Menginjak ke usia 40 tahun, Abuya Ardani menikah kembali dengan Hj. Umamah yang berasal dari Kampung Panggang, Desa Selapajang, Cisoka, Tangerang. Pada pernikahannya yang kedua ini, Abuya Ardani dikaruniai tujuh orang anak.[7]
Guru-gurunya
Abuya Ardani merupakan seorang laki-laki yang haus akan ilmu, maka tidak heran bahwa beliau memiliki banyak guru yang telah beliau temui diantaranya yaitu, Ki Ardani (Tegal Kunir), Kiai Salmin (Kampung Gunung), Ki Musa (Rumpaksina), Ahmad Syathibi al-Qonturi, Tubagus Ahmad Bakri as-Sampuri, Ki Nawawi (Mandaya) dan Abuya Shiddiq.
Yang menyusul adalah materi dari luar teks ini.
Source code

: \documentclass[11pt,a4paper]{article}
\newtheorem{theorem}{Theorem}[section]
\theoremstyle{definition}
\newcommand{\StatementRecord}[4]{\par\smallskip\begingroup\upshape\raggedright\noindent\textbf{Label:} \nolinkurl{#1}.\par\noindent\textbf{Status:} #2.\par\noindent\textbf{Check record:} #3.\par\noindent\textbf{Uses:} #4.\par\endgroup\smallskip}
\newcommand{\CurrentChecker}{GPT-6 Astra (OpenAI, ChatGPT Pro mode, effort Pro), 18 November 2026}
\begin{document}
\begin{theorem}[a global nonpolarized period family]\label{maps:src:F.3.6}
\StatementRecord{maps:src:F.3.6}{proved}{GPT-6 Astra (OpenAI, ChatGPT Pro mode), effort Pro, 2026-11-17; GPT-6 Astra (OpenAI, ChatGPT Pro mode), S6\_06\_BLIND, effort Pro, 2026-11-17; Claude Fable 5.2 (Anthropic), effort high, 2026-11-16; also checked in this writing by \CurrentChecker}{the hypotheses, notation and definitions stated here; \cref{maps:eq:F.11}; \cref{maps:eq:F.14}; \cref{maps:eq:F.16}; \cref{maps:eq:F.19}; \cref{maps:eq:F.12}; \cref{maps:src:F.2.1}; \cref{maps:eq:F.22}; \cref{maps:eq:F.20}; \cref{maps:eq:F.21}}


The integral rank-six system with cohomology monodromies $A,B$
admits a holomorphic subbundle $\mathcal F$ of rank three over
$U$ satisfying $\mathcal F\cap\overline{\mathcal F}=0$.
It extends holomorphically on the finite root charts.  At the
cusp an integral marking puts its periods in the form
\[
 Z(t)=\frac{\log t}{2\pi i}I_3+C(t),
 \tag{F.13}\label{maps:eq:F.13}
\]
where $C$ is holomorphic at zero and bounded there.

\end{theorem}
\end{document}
Peranan di Nahdlatul Ulama
Pengalaman Abuya Ardani mewakili ulama se-Banten untuk menghadiri muktamar Nahdlatul Ulama di Solo pada tahun 1935 dan beliau memenangkan argumen dengan ulama-ulama lainnya. Diantara hasil keputusan muktamar ini adalah pernyataan menyokong berdirinya "Madrasah Mamba'ul Ulum" yang didirikan oleh Keraton Surakarta Hadiningrat sebagai salah satu usaha untuk mencetak kader ulama.